You just missed a pulmonary question and you’re thinking, “I knew sarcoid.” The trap is that recognizing sarcoidosis is only half the battle—USMLE-style items force you to prove you can exclude close look-alikes using small but high-yield details (imaging pattern, labs, exposures, and symptoms). Let’s do a Q-bank-style breakdown where every answer choice matters.

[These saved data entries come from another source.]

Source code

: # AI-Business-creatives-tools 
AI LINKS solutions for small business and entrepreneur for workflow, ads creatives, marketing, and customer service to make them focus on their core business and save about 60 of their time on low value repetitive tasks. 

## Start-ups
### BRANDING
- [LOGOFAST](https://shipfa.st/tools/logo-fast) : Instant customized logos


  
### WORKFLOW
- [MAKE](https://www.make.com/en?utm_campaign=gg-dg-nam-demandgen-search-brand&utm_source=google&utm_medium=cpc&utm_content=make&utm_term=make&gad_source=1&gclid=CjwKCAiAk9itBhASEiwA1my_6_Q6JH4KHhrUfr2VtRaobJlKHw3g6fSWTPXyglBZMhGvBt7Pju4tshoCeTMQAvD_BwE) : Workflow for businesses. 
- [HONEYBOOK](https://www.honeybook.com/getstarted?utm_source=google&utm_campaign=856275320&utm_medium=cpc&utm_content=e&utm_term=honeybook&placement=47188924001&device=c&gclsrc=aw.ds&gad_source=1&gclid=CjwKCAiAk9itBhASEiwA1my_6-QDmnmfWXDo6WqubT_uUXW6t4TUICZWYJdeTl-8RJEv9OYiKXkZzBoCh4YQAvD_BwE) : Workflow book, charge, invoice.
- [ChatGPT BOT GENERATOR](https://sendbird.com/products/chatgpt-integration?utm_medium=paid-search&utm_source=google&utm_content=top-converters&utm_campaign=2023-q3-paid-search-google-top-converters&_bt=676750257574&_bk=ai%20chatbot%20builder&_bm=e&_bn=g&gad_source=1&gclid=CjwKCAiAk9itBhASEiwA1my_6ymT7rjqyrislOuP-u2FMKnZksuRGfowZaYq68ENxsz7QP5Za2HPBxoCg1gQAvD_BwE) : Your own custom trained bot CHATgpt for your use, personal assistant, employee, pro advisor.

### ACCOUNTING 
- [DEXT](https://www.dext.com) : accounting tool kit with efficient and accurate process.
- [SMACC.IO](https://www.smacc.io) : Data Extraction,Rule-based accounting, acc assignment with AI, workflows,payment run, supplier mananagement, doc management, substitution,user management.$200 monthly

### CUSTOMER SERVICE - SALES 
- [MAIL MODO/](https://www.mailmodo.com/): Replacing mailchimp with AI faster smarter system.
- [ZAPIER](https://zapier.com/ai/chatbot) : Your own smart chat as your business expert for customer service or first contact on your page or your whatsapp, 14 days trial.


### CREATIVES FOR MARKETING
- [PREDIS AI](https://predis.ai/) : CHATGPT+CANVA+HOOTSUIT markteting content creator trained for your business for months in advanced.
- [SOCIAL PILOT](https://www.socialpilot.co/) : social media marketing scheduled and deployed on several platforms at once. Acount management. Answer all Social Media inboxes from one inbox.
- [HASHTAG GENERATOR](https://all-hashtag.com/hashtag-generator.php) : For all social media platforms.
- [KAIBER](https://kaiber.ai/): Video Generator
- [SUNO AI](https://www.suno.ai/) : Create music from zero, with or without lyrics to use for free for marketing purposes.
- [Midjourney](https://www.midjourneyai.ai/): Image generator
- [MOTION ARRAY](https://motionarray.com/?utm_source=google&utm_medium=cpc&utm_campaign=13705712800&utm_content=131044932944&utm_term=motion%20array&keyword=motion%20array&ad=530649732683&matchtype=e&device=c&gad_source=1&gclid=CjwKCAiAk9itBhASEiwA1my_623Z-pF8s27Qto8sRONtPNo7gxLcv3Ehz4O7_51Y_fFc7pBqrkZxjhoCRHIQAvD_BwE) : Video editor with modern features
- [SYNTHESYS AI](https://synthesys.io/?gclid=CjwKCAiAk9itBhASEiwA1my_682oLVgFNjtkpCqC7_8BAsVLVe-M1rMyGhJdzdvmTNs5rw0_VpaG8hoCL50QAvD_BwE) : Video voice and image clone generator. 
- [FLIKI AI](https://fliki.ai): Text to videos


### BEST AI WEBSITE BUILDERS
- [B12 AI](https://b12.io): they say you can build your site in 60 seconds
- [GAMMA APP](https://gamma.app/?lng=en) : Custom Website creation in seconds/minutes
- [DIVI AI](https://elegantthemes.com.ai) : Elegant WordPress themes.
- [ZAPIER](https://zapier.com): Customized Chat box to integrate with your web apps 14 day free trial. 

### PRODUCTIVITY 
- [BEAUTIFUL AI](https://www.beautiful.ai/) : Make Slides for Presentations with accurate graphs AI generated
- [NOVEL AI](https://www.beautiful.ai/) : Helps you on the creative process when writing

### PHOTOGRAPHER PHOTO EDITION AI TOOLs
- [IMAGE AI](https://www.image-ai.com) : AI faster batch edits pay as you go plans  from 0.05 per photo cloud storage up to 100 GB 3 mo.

Tag: Pulmonary > Restrictive & Interstitial Lung Disease
The Vignette (Q-bank Style)
A 32-year-old woman presents with 2 months of progressive dry cough and dyspnea on exertion. She also notes fatigue and intermittent blurred vision. She has no smoking history. Physical exam shows mild bilateral crackles. Chest X-ray demonstrates bilateral hilar lymphadenopathy with reticulonodular opacities. Labs show elevated serum ACE and mild hypercalcemia. Pulmonary function tests reveal a restrictive pattern with decreased DLCO.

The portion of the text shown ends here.